The task :: Your task is to output, without alteration, each line from the one containing "that orchestrates the" through the final line of the records below.

Data listing ::
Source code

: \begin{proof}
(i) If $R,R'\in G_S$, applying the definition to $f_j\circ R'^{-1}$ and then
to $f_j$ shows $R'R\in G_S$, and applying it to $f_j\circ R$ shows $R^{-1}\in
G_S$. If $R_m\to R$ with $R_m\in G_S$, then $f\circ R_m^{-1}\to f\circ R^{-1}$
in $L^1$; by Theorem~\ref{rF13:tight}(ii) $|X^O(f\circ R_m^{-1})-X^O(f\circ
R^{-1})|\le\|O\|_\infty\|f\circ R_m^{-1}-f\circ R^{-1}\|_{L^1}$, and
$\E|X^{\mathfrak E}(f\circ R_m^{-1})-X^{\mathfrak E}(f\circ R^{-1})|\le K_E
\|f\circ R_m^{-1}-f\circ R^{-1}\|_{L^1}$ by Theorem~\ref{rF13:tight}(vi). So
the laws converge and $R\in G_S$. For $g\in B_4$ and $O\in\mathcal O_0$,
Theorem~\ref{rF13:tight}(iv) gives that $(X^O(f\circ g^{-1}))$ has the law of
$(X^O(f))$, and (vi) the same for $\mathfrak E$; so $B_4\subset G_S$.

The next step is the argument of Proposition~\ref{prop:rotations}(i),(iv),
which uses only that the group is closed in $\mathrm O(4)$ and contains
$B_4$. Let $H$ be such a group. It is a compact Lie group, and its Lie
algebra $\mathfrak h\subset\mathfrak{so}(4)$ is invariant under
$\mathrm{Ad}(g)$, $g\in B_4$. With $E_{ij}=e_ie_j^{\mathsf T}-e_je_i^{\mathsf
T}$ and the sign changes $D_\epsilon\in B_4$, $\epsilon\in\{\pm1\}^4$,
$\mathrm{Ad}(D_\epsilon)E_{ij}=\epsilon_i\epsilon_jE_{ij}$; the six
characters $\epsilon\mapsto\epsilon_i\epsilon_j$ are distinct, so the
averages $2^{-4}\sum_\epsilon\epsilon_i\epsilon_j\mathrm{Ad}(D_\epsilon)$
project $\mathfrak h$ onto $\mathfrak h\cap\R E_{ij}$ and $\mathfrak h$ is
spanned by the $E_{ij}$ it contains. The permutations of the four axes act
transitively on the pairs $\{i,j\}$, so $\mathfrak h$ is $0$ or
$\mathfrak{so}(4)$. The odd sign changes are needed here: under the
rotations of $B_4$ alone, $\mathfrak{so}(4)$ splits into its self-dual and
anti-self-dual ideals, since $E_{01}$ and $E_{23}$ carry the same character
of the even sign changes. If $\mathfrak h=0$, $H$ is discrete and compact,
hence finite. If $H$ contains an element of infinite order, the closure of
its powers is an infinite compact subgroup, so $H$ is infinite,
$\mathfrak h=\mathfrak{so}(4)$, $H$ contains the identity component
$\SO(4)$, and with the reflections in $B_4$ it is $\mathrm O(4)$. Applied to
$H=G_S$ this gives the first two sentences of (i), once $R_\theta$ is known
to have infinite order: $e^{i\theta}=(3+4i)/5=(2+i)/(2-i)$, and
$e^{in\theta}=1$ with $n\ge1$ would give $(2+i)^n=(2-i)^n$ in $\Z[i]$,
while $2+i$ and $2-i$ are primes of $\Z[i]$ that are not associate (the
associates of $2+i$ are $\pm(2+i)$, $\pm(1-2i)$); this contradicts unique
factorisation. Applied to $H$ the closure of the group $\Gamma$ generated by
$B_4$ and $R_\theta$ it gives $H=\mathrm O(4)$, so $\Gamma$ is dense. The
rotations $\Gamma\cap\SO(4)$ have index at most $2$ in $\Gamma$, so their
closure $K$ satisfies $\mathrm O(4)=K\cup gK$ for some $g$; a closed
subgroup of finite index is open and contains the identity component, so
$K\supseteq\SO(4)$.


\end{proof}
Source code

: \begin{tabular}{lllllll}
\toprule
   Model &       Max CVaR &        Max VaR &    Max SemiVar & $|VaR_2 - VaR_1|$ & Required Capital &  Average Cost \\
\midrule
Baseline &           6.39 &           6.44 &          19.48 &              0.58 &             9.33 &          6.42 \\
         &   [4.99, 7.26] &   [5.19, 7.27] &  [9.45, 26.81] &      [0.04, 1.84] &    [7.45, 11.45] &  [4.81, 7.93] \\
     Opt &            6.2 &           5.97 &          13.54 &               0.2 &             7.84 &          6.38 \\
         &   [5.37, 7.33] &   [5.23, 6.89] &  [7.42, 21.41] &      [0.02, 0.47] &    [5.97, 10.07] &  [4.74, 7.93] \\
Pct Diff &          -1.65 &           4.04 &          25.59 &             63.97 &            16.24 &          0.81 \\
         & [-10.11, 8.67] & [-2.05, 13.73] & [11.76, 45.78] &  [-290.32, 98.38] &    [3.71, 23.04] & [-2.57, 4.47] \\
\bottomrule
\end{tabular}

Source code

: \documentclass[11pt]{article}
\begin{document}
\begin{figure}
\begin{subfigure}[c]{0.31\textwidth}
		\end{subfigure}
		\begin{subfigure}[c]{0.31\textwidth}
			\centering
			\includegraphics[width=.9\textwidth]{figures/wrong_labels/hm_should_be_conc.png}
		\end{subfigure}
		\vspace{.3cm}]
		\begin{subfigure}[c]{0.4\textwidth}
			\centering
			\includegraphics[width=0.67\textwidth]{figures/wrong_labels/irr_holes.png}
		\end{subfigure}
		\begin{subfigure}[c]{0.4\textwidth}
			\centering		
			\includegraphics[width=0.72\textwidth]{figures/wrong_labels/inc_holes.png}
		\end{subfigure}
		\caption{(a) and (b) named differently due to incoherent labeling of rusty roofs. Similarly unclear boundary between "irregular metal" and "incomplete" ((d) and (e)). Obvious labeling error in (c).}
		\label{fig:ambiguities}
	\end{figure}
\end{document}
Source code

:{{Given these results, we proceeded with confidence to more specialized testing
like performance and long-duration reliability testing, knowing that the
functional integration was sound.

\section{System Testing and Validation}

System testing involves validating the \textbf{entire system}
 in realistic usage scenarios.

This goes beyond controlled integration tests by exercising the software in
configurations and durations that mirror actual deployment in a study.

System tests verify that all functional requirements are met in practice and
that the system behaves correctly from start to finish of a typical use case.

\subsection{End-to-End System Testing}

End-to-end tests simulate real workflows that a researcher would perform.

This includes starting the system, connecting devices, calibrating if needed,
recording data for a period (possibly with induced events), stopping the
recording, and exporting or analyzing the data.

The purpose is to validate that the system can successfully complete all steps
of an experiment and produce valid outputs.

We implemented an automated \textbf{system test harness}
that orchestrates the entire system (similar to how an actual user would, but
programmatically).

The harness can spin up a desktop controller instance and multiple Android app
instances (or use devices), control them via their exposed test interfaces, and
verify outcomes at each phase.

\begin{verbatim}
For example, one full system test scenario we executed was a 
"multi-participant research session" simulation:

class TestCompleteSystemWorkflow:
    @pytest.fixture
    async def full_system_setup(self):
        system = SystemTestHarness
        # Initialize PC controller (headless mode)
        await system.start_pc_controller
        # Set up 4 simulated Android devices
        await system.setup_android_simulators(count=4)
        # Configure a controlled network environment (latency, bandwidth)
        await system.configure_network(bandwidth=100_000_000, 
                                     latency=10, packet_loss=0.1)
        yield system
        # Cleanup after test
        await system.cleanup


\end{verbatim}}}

Result for this task ::
that orchestrates the entire system (similar to how an actual user would, but
programmatically).

The harness can spin up a desktop controller instance and multiple Android app
instances (or use devices), control them via their exposed test interfaces, and
verify outcomes at each phase.

\begin{verbatim}
For example, one full system test scenario we executed was a 
"multi-participant research session" simulation:

class TestCompleteSystemWorkflow:
    @pytest.fixture
    async def full_system_setup(self):
        system = SystemTestHarness
        # Initialize PC controller (headless mode)
        await system.start_pc_controller
        # Set up 4 simulated Android devices
        await system.setup_android_simulators(count=4)
        # Configure a controlled network environment (latency, bandwidth)
        await system.configure_network(bandwidth=100_000_000, 
                                     latency=10, packet_loss=0.1)
        yield system
        # Cleanup after test
        await system.cleanup


\end{verbatim}}}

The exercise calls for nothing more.